═══ Material supplied

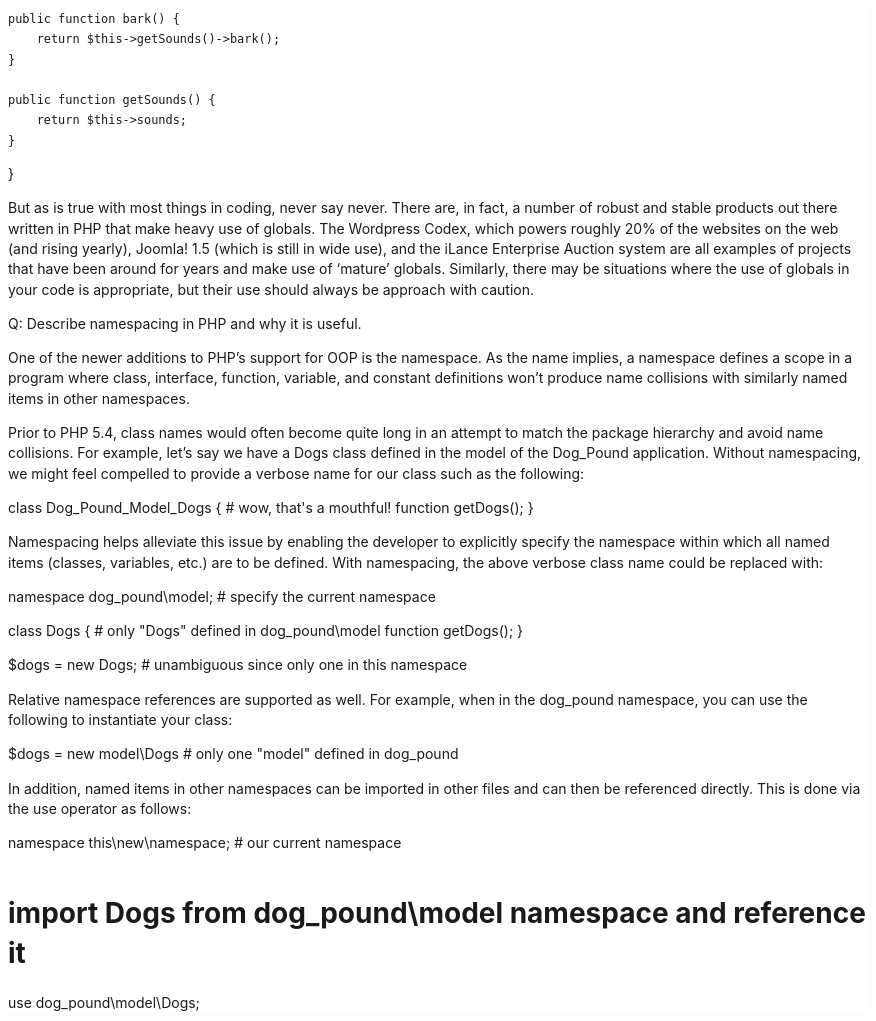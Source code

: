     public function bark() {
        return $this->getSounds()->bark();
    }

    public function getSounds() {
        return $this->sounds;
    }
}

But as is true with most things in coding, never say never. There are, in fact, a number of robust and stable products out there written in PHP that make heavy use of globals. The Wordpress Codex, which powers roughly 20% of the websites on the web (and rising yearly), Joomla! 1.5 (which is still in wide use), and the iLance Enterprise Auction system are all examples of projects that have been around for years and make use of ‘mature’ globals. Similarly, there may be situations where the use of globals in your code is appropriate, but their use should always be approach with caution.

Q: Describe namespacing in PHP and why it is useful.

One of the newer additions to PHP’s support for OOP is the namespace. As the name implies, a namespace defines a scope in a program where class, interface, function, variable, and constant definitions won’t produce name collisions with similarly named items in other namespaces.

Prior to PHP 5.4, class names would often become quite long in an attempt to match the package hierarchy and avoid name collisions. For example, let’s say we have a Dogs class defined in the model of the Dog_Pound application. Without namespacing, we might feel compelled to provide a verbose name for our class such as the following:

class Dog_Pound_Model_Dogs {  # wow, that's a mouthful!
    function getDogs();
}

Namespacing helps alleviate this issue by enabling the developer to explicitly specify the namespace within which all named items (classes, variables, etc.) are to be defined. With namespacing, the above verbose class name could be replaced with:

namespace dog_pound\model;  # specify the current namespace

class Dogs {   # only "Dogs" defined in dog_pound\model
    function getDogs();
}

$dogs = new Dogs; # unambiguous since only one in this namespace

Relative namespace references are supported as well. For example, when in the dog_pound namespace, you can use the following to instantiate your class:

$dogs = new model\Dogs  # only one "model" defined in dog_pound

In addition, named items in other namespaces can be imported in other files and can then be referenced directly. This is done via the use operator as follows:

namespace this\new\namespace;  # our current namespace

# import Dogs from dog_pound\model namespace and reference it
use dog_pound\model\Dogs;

══════
═══ Material supplied

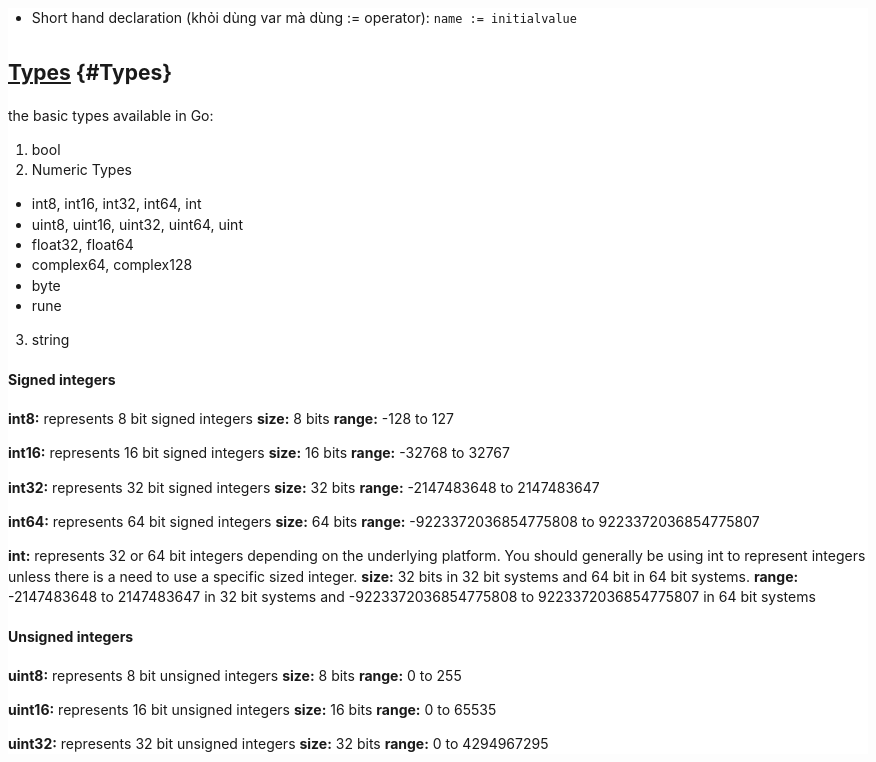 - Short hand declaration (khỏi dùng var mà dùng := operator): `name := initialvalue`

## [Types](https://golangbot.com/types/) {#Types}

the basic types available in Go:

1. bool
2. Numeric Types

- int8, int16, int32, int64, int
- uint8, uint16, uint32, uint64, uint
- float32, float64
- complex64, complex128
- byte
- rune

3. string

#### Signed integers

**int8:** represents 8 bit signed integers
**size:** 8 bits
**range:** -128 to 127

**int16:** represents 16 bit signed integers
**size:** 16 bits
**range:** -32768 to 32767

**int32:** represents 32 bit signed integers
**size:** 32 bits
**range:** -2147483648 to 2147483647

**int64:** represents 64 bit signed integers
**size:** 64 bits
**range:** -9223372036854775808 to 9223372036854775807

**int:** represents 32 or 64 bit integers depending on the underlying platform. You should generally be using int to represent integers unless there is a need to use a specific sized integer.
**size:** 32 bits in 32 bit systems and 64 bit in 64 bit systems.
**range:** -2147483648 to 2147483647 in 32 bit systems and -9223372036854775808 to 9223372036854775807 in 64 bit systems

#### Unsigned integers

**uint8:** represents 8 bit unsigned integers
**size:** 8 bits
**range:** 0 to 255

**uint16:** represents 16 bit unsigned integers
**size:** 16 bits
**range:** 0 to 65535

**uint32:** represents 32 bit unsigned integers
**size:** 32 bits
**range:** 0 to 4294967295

══════
═══ Material supplied

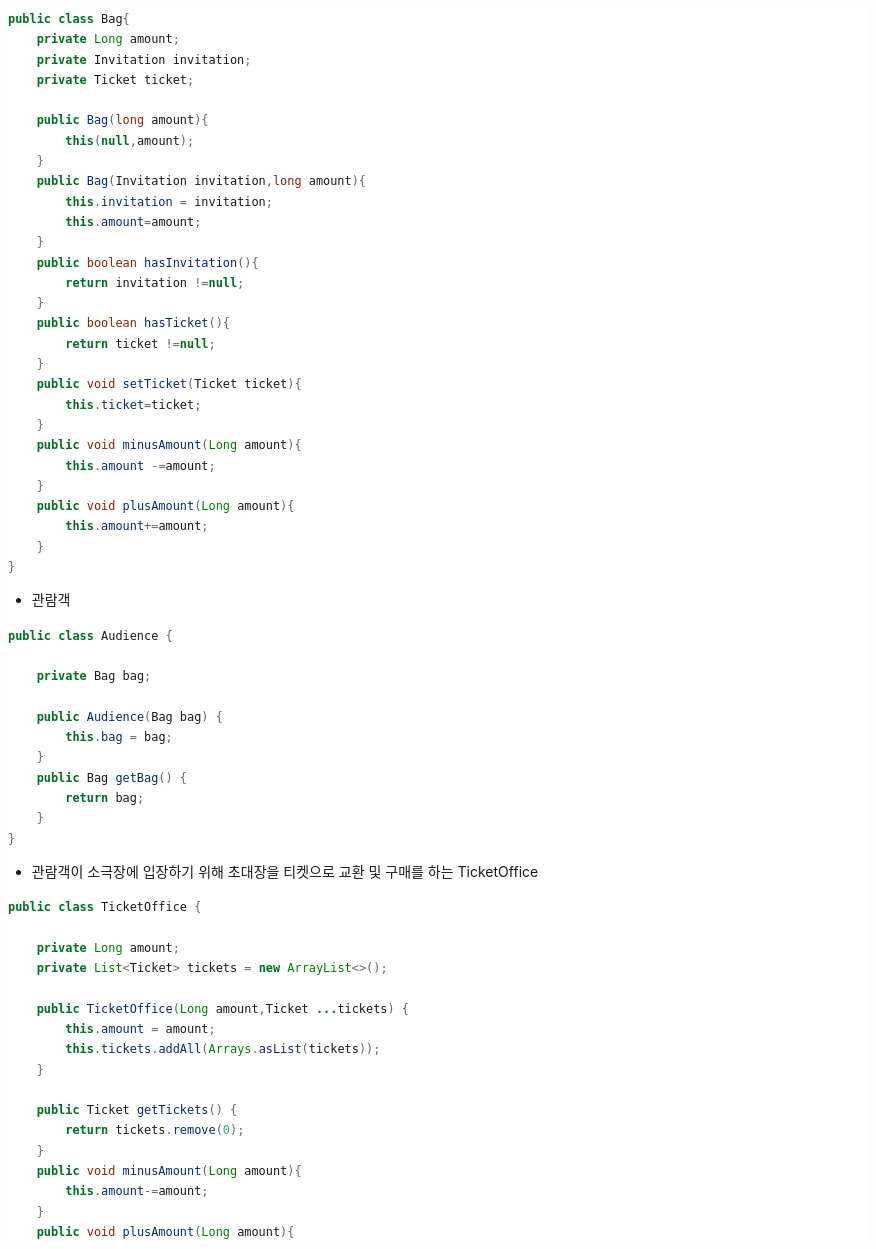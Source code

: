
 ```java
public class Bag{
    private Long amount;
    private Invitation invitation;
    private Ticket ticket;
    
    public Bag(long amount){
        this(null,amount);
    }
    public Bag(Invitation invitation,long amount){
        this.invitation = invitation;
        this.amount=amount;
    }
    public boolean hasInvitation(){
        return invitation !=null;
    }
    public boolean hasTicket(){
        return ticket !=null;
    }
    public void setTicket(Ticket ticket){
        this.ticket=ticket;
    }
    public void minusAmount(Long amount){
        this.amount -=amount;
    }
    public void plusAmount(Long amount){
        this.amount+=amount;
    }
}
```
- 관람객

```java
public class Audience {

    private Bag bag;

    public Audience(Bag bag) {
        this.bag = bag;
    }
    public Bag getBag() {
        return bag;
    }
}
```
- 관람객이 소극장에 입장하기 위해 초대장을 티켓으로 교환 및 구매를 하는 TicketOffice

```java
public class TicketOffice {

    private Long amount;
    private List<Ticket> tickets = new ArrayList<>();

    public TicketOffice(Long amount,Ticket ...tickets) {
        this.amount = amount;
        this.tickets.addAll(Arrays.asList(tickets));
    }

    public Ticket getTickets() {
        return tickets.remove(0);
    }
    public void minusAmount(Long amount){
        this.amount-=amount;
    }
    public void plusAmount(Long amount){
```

══════

What the task requires:
Each line of the data that has the string "function" should be returned.

Result below:
:     public function bark() {
    public function getSounds() {
One of the newer additions to PHP’s support for OOP is the namespace. As the name implies, a namespace defines a scope in a program where class, interface, function, variable, and constant definitions won’t produce name collisions with similarly named items in other namespaces.
    function getDogs();
    function getDogs();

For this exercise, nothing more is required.